Portanto, que “o dia venha mugindo pra se banhar em água rasa”. Portanto, que os cabarés vazios continuem, pois até o silêncio tem o nome de silêncio porque só existe quando as vozes calam, o que prova que somente a mudez é possível.

No mais, essa profusão de nomes e letras. No mais, essa ausência de sentido que a tudo anima no momento em que nomeia, mas destrói no momento em que significa.

No gelo escasso dos dias, é possível que morramos de hipotermia ainda que exista um último cigarro por amassar.

O bom é que sempre haverá um cabaré e um rum pela metade. E com alguma sorte, talvez alguns braços nos abracem e a solidão do amanhecer seja menos só que o Sol – essa vida que queima insciente da própria morte.

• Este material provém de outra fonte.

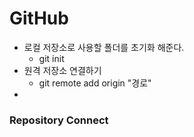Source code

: # GitHub



- 로컬 저장소로 사용할 폴더를 초기화 해준다.
  - git init
- 원격 저장소 연결하기
  - git remote add origin "경로"
- 

### Repository Connect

Daí nossa tristeza. Daí nosso rancor. Daí nossa impossibilidade de às vezes cavar no buraco no qual nos encontramos e dar um beijo naquela que há tanto tempo nos acompanha.

Mas tudo sempre será azul como uma borboleta machadiana: basta um piparote e virão as formigas.

Por conta disso o pó não existe: o que existe é a ausência: o que existe é a contínua inalação do nada.

E sem nome, nada há. E sem conversas, nada há, ainda que a órbita de todo assunto gire ao redor do medo de cada um.

Mas hoje fiquemos com esse cabaré vazio, prato deprimente da fome de cada dia que a cada dia queremos saciar e não saciamos.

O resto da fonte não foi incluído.